[Dataset excerpts]

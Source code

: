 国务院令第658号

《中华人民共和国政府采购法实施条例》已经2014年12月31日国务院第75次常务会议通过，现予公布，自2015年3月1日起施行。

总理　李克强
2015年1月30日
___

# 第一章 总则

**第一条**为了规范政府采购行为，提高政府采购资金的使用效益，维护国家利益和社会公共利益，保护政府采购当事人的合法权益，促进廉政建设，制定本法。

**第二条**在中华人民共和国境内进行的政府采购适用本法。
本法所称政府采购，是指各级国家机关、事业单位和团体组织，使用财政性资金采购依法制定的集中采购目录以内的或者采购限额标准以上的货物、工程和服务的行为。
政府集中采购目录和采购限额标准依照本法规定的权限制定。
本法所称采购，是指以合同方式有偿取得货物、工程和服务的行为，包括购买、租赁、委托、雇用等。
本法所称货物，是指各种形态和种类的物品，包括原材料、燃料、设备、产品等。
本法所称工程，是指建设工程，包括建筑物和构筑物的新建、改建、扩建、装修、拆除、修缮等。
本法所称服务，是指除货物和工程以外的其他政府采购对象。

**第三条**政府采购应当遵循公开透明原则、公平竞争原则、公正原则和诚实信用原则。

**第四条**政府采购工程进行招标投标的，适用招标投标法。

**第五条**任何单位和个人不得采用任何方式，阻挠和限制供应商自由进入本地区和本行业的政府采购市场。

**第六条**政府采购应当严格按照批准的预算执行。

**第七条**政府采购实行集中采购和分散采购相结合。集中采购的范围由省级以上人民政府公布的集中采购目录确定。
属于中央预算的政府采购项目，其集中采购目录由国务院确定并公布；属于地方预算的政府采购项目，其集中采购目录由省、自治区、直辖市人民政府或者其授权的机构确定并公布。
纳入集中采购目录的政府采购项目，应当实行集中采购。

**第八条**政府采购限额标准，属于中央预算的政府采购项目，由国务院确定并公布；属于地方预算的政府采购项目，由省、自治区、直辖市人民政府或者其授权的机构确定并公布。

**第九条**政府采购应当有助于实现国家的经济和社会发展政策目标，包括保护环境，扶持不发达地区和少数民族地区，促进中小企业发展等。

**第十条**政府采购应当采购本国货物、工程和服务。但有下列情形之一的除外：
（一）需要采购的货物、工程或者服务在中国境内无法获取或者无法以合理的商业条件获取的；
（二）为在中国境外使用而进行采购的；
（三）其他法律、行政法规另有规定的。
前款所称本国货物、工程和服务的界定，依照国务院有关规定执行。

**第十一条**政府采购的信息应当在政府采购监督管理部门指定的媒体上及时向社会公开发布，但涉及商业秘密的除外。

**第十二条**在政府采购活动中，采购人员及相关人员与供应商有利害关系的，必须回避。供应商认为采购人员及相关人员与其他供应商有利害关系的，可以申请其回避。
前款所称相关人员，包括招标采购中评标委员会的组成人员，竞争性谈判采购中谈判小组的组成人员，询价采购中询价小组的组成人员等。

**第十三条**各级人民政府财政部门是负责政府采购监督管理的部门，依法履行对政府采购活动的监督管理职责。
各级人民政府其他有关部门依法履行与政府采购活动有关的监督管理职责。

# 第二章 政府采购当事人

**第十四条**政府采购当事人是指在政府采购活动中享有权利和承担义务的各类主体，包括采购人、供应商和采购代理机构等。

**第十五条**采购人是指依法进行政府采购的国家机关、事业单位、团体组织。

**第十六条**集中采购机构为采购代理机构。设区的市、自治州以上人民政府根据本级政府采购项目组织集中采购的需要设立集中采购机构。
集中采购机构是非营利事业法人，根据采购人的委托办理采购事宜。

### DESCRIPTION OF THE TASK
Show every line of the records above that contains the word "属于中央预算的政府采购项目".

### RESPONSE TO THIS EXERCISE
属于中央预算的政府采购项目，其集中采购目录由国务院确定并公布；属于地方预算的政府采购项目，其集中采购目录由省、自治区、直辖市人民政府或者其授权的机构确定并公布。
**第八条**政府采购限额标准，属于中央预算的政府采购项目，由国务院确定并公布；属于地方预算的政府采购项目，由省、自治区、直辖市人民政府或者其授权的机构确定并公布。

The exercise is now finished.